* GIVEN INFORMATION *
══════════
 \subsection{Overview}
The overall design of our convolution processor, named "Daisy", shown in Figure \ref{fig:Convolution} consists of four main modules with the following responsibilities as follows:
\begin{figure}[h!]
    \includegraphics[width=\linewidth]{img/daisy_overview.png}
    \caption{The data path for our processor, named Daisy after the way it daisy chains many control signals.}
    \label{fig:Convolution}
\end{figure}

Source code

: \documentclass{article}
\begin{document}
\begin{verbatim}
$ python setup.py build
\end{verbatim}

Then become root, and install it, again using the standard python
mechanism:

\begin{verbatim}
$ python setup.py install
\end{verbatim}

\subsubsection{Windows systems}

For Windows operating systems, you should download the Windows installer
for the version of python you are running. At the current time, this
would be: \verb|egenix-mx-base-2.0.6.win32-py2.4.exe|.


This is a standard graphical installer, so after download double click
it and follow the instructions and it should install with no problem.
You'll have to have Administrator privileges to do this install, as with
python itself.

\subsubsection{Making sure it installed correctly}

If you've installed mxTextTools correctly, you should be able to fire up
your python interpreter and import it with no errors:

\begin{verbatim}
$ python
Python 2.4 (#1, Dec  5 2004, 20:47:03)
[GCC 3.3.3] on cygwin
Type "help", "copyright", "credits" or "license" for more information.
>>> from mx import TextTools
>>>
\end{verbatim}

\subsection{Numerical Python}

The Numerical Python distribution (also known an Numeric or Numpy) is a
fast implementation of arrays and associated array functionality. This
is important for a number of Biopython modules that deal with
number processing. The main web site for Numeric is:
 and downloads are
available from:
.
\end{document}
══════════
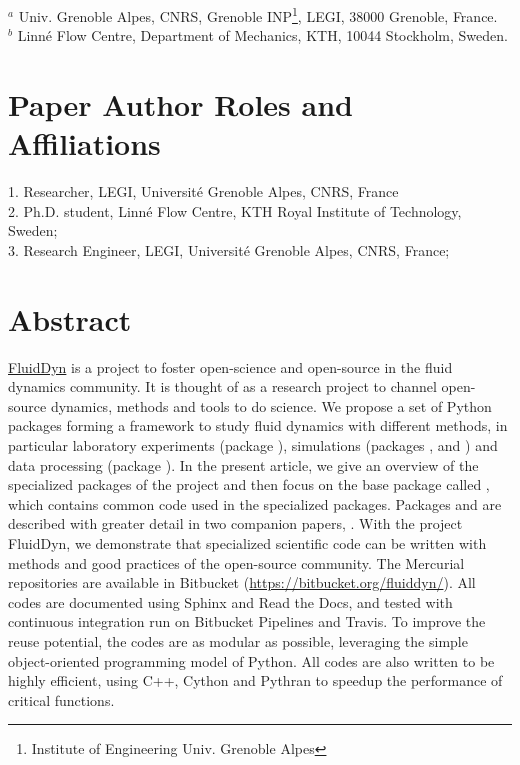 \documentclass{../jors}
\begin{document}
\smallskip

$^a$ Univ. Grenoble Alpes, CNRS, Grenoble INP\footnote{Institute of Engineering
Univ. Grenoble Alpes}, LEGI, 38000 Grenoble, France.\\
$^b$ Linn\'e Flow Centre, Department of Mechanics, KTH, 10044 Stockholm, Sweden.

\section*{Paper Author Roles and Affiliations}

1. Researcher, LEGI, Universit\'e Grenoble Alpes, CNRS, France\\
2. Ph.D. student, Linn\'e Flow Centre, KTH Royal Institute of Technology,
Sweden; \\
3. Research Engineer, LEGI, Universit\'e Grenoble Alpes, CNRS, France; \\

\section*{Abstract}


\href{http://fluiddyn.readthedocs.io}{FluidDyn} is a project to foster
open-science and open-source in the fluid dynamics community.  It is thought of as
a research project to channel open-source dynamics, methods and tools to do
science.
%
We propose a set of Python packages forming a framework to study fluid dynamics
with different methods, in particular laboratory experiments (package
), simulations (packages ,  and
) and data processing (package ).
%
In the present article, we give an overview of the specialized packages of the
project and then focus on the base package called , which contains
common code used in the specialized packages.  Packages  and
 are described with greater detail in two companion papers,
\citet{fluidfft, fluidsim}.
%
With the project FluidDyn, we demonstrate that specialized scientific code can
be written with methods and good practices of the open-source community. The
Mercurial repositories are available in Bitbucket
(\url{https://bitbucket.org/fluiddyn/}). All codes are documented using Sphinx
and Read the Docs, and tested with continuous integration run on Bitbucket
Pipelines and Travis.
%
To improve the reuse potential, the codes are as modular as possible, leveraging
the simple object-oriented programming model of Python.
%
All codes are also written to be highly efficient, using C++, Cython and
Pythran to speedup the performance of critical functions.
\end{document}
══════════
* PROMPT *
Look over the material and return every line where the word "should" is found.

* COMPLETED EXERCISE *
For Windows operating systems, you should download the Windows installer
it and follow the instructions and it should install with no problem.
If you've installed mxTextTools correctly, you should be able to fire up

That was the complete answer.